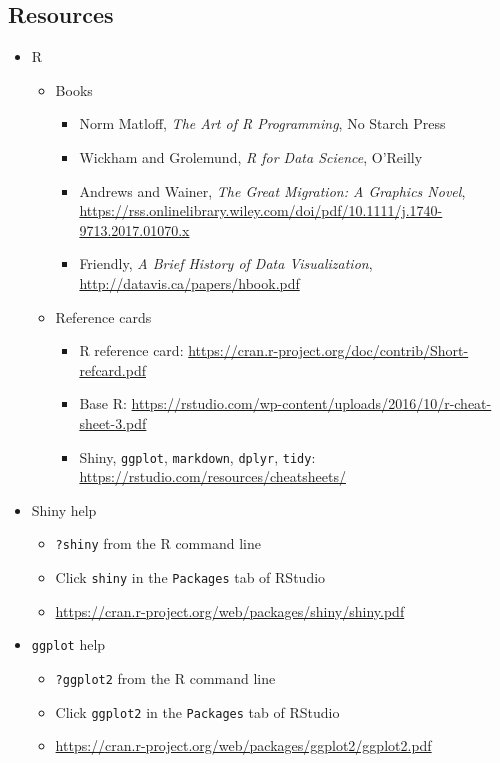 \documentclass[10pt, letterpaper]{article}
\begin{document}
\begin{spacing}{1.0}
\section{Resources}\label{sec:resources}

\begin{itemize}

  \item R
    \begin{itemize}   
      \item Books
        \begin{itemize}
          \item Norm Matloff, \textit{The Art of R Programming}, No Starch Press
          \item Wickham and Grolemund, \textit{R for Data Science}, O'Reilly
          \item Andrews and Wainer, \textit{The Great Migration:  A Graphics Novel}, \url{https://rss.onlinelibrary.wiley.com/doi/pdf/10.1111/j.1740-9713.2017.01070.x}
          \item Friendly, \textit{A Brief History of Data Visualization}, \url{http://datavis.ca/papers/hbook.pdf}
        \end{itemize}
      \item Reference cards
        \begin{itemize}
          \item R reference card:  \url{https://cran.r-project.org/doc/contrib/Short-refcard.pdf}
          \item Base R:  \url{https://rstudio.com/wp-content/uploads/2016/10/r-cheat-sheet-3.pdf}
          \item Shiny, \texttt{ggplot}, \texttt{markdown}, \texttt{dplyr}, \texttt{tidy}: \url{https://rstudio.com/resources/cheatsheets/}
        \end{itemize}
    \end{itemize}

  \item Shiny help
    \begin{itemize}
        \item \texttt{?shiny} from the R command line
        \item Click \texttt{shiny} in the \texttt{Packages} tab of RStudio
        \item \url{https://cran.r-project.org/web/packages/shiny/shiny.pdf}
    \end{itemize}

  \item \texttt{ggplot} help
    \begin{itemize}
        \item \texttt{?ggplot2} from the R command line
        \item Click \texttt{ggplot2} in the \texttt{Packages} tab of RStudio
        \item \url{https://cran.r-project.org/web/packages/ggplot2/ggplot2.pdf}
    \end{itemize}


\end{itemize}
\end{spacing}
\end{document}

> [Task statement]:
Reproduce the listing word for word, but keep the pictures out of it.

> [Written reply]:
 \documentclass[10pt, letterpaper]{article}
\begin{document}
\begin{spacing}{1.0}
\section{Resources}\label{sec:resources}

\begin{itemize}

  \item R
    \begin{itemize}   
      \item Books
        \begin{itemize}
          \item Norm Matloff, \textit{The Art of R Programming}, No Starch Press
          \item Wickham and Grolemund, \textit{R for Data Science}, O'Reilly
          \item Andrews and Wainer, \textit{The Great Migration:  A Graphics Novel}, \url{https://rss.onlinelibrary.wiley.com/doi/pdf/10.1111/j.1740-9713.2017.01070.x}
          \item Friendly, \textit{A Brief History of Data Visualization}, \url{http://datavis.ca/papers/hbook.pdf}
        \end{itemize}
      \item Reference cards
        \begin{itemize}
          \item R reference card:  \url{https://cran.r-project.org/doc/contrib/Short-refcard.pdf}
          \item Base R:  \url{https://rstudio.com/wp-content/uploads/2016/10/r-cheat-sheet-3.pdf}
          \item Shiny, \texttt{ggplot}, \texttt{markdown}, \texttt{dplyr}, \texttt{tidy}: \url{https://rstudio.com/resources/cheatsheets/}
        \end{itemize}
    \end{itemize}

  \item Shiny help
    \begin{itemize}
        \item \texttt{?shiny} from the R command line
        \item Click \texttt{shiny} in the \texttt{Packages} tab of RStudio
        \item \url{https://cran.r-project.org/web/packages/shiny/shiny.pdf}
    \end{itemize}

  \item \texttt{ggplot} help
    \begin{itemize}
        \item \texttt{?ggplot2} from the R command line
        \item Click \texttt{ggplot2} in the \texttt{Packages} tab of RStudio
        \item \url{https://cran.r-project.org/web/packages/ggplot2/ggplot2.pdf}
    \end{itemize}


\end{itemize}
\end{spacing}
\end{document}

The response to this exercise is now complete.